Samin Baloch, hailing from somewhere in Balochistan, faces severe disturbances in his daily life due to the words he is said based on his caste. Less people in his village befriend him calling him a gulam [slave]. When he goes to school, everyone teases and calls him a ‘seyahe gulam’ [black slave]. Some of his other class fellows even refuse to sit with him. Consequently, he quits going to school and searches for a job. After some times, he succeeds to getting a work as a labor.
Balochistan is the land of castes. One can find a number of castes having long roots from way back. Some castes are highly respective and some are degraded to the least level of honor; some are not even served with anything equal to others and some are called outsiders; etc. Beneath the caste system we have lost the main purpose of our life; humanity.
One such story is of Samin. He says he has spent twenty [20] years with his villagers and all he felt during this long spam of time was, he was never meant to get together with them only because of his caste. “My color is the other factor they guess my caste and often question on it.”
It was never his wish to born as a black and a caste of slave, why is he getting to bear the worrying consequences in this small age? “My villagers often tell me I belong to the caste of slave and it is what my life is meant,” Samin says.

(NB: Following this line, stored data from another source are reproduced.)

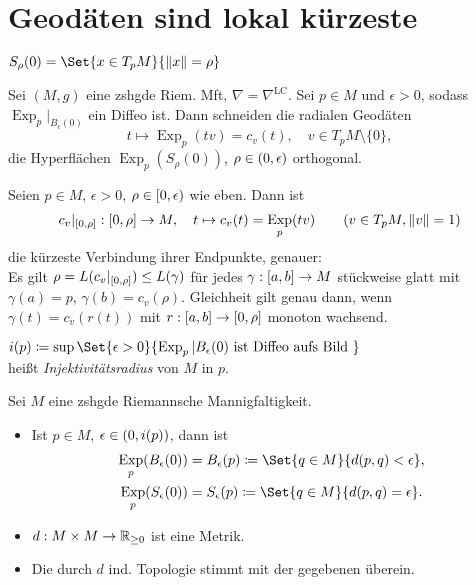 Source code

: \documentclass{cheat-sheet}
\DeclareMathOperator{\Exp}{Exp} %
\newcommand{\abinterval}{\cinterval{a}{b}} %
\newcommand{\LC}{\nabla^{\mathrm{LC}}} %
\begin{document}
\section{Geodäten sind lokal kürzeste}

\begin{nota}
  $S_\rho(0) = \Set{ x \in T_p M }{ \norm{x} = \rho }$
\end{nota}

\begin{satz} %
  Sei $(M, g)$ eine zshgde Riem. Mft, $\nabla = \LC$.
  Sei $p \in M$ und $\epsilon > 0$, sodass $\Exp_p|_{B_{\epsilon}(0)}$ ein Diffeo ist.
  Dann schneiden die radialen Geodäten
  \[ t \mapsto \Exp_p(tv) = c_v(t), \quad v \in T_p M \setminus \{ 0 \},  \]
  die Hyperflächen $\Exp_p(S_\rho(0))$, $\rho \in \left( 0, \epsilon \right)$ orthogonal.
\end{satz}

\begin{satz}
  Seien $p \in M$, $\epsilon > 0$, $\rho \in \left[ 0, \epsilon \right)$ wie eben. Dann ist
  \[
    c_v|_{\cinterval{0}{\rho}} : \cinterval{0}{\rho} \to M, \quad
    t \mapsto c_v(t) = \Exp_p(t v) \qquad
    (v \in T_p M, \norm{v} = 1)
  \]
  die kürzeste Verbindung ihrer Endpunkte, genauer: \\
  Es gilt $\rho = L(c_v|_{\left[ 0, \rho \right]}) \leq L(\gamma)$ für jedes $\gamma : \abinterval \to M$ stückweise glatt mit $\gamma(a) = p$, $\gamma(b) = c_v(\rho)$.
  Gleichheit gilt genau dann, wenn $\gamma(t) = c_v(r(t))$ mit $r : \abinterval \to \cinterval{0}{\rho}$ monoton wachsend.
\end{satz}


\begin{defn}
  \begin{minipage}[t]{0.8 \linewidth}
    $i(p) \coloneqq \sup \Set{ \epsilon > 0 }{ \Exp_p|B_{\epsilon}(0) \text{ ist Diffeo aufs Bild } }$ \\
    heißt \textit{Injektivitätsradius} von $M$ in $p$.
  \end{minipage}
\end{defn}

\begin{satz}
  Sei $M$ eine zshgde Riemannsche Mannigfaltigkeit.
  \begin{itemize}
    \item Ist $p \in M$, $\epsilon \in \left( 0, i(p) \right)$, dann ist
    \begin{align*}
      \Exp_p(B_\epsilon(0)) & = B_\epsilon(p) \coloneqq \Set{q \in M}{d(p, q) < \epsilon},\\
      \Exp_p(S_\epsilon(0)) & = S_\epsilon(p) \coloneqq \Set{q \in M}{d(p, q) = \epsilon}.
    \end{align*}
    \item $d : M \times M \to \mathbb{R}_{\geq 0}$ ist eine Metrik.
    \item Die durch $d$ ind. Topologie stimmt mit der gegebenen überein.
  \end{itemize}
\end{satz}
\end{document}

When do our people understand it is not the caste and color that decide how we are, but the society which we surround! “It is our fate to be animals amidst ‘human beings’,” he often cites.

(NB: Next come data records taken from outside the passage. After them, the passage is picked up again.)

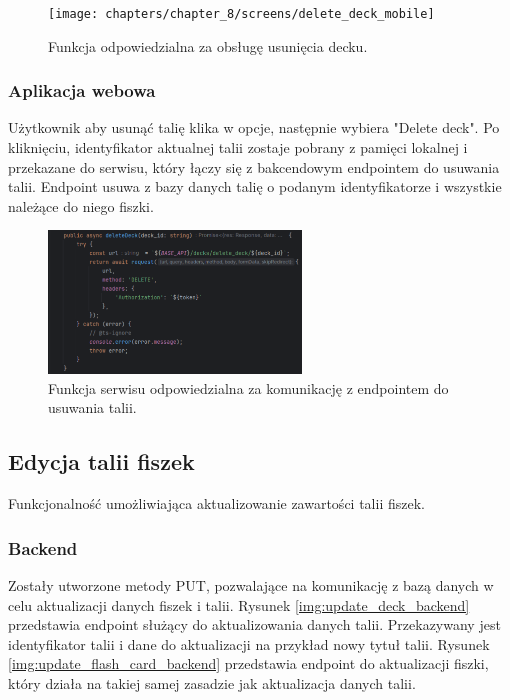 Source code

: \begin{figure}[H]
    \centering
    \texttt{[image: chapters/chapter\_8/screens/delete\_deck\_mobile]}
    \caption{Funkcja odpowiedzialna za obsługę usunięcia decku.}
    \label{img:delete_deck_mobile}
\end{figure}

\subsubsection{Aplikacja webowa}

Użytkownik aby usunąć talię klika w opcje, następnie wybiera "Delete deck". Po kliknięciu, identyfikator aktualnej talii zostaje pobrany z pamięci lokalnej i przekazane do serwisu, który łączy się z bakcendowym endpointem do usuwania talii. Endpoint usuwa z bazy danych talię o podanym identyfikatorze i wszystkie należące do niego fiszki.

\begin{figure}[H]
    \centering
    \includegraphics[width=0.6\textwidth]{chapters/chapter_8/screens/delete_deck_web}
    \caption{Funkcja serwisu odpowiedzialna za komunikację z endpointem do usuwania talii.}
    \label{img:delete_deck_web}
\end{figure}

\subsection{Edycja talii fiszek}

Funkcjonalność umożliwiająca aktualizowanie zawartości talii fiszek.

\subsubsection{Backend}

Zostały utworzone metody PUT, pozwalające na komunikację z bazą danych w celu aktualizacji danych fiszek i talii. Rysunek \ref{img:update_deck_backend} przedstawia endpoint służący do aktualizowania danych talii. Przekazywany jest identyfikator talii i dane do aktualizacji na przykład nowy tytuł talii. Rysunek \ref{img:update_flash_card_backend} przedstawia endpoint do aktualizacji fiszki, który działa na takiej samej zasadzie  jak aktualizacja danych talii.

Most dishearteningly, they [villagers] do not usually allow their children to play with him declaring him an “ill-fated slave boy”. They think he brings with him their bad luck.

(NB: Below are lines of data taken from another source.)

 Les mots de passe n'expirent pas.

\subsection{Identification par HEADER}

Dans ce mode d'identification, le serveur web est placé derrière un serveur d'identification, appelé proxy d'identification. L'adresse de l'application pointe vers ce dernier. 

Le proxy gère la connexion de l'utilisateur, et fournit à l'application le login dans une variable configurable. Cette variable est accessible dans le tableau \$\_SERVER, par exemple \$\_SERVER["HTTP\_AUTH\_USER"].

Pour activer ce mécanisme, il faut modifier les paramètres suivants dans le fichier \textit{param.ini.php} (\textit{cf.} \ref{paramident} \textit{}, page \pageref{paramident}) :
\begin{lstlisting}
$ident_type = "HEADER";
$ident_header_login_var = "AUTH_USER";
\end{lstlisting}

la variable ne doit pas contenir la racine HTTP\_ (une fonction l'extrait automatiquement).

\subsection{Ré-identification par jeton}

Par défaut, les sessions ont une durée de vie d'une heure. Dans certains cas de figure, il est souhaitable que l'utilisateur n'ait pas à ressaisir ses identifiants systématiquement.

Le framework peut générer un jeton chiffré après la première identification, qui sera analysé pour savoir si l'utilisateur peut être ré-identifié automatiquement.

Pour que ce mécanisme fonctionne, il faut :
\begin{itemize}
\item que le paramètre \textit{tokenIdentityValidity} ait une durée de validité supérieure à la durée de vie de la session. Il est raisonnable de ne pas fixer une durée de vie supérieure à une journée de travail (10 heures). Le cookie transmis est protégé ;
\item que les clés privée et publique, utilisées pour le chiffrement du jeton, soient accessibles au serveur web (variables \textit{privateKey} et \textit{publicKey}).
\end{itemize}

Huh, what did that mean? How could a small child decide someone’s luck despite knowing very well that fate is written from skies, which is clearly written in the Holy Quran as well. “This is how we are generally treated here,” he laments.
Samin says he sometimes feels as if he were a different human being_ like an alien. If he were an alike human being as everyone else [in his village], he would have been treated same as they all were. He now feels fear from his own shadow.
He has quite a time thought to commiting suicide, but when he recalled his family, he could not go ahead. As he was the only son of his parents including four other younger sisters. His father had died in an accident; a rich man of their society was drunk and hit him whereas they held his father responsible for all that. “Even in mistakes of their own, we are alleged for the causes.”
Samin literally had no best friends. It was because he was afraid if he made such one his best friend, in case of any natural or other incident, he would be brought to question. He had no one to share his pains with and has been bearing everything in himself.
“Sometimes when I feel the pains are overloaded, I look at the moon and complain to Allah the Almighty of His “human beings”. I sometimes think may my prayer also does not reach to Allah for I am a slave, but then I realize Islam is beyond caste and color,” he tells me with tearful eyes and a broken smile.
Above all, Samin was only a child of seven [7] when he was thrown the bundles of allegations and false statements based on his caste and color. How come a human being be cruel to this level to a likely human being? Islam never tells to discriminate among the human beings neither does humanity adopt such policies.
All in all, Samin’s story is a real surprise for me. I was already in the know of the caste system we have, but its implementation to such a level was out of question. No matter to what caste they belong, they are human beings. They had not decided what caste to born, why are they held responsible for that decision which they had never made?